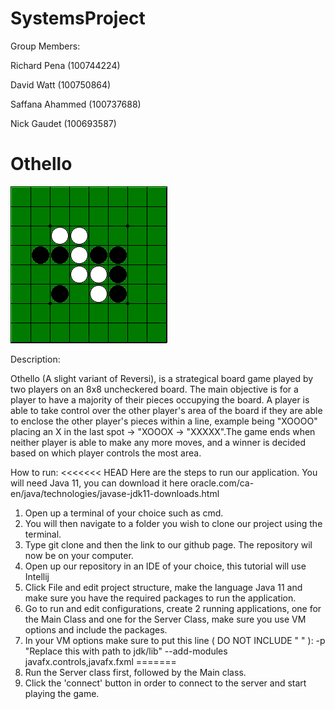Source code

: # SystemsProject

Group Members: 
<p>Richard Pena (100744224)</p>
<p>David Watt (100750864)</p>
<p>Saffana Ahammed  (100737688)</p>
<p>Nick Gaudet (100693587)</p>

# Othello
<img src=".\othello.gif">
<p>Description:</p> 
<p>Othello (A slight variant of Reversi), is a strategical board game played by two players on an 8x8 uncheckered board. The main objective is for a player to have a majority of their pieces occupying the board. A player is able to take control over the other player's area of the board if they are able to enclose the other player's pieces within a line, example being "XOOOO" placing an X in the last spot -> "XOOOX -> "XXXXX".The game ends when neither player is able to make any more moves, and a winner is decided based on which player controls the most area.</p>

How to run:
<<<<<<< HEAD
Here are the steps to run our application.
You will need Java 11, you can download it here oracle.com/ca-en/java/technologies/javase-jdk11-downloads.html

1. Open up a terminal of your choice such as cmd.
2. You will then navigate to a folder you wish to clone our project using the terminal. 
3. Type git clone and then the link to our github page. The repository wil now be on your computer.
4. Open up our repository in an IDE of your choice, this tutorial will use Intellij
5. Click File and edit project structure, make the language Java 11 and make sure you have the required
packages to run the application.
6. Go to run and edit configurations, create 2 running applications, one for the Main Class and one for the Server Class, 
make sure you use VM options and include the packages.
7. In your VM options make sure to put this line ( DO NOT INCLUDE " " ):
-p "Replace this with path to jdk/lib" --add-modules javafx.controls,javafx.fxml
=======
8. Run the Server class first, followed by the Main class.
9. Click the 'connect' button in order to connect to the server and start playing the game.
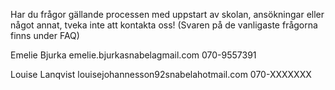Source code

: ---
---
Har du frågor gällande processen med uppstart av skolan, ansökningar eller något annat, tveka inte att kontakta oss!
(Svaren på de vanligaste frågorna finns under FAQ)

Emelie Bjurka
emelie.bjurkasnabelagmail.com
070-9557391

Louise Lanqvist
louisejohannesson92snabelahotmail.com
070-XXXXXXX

________________

_EXERCISE AIM_
Look above for every line with the word "packages" and copy it.

_OUTPUT BELOW_
packages to run the application.
make sure you use VM options and include the packages.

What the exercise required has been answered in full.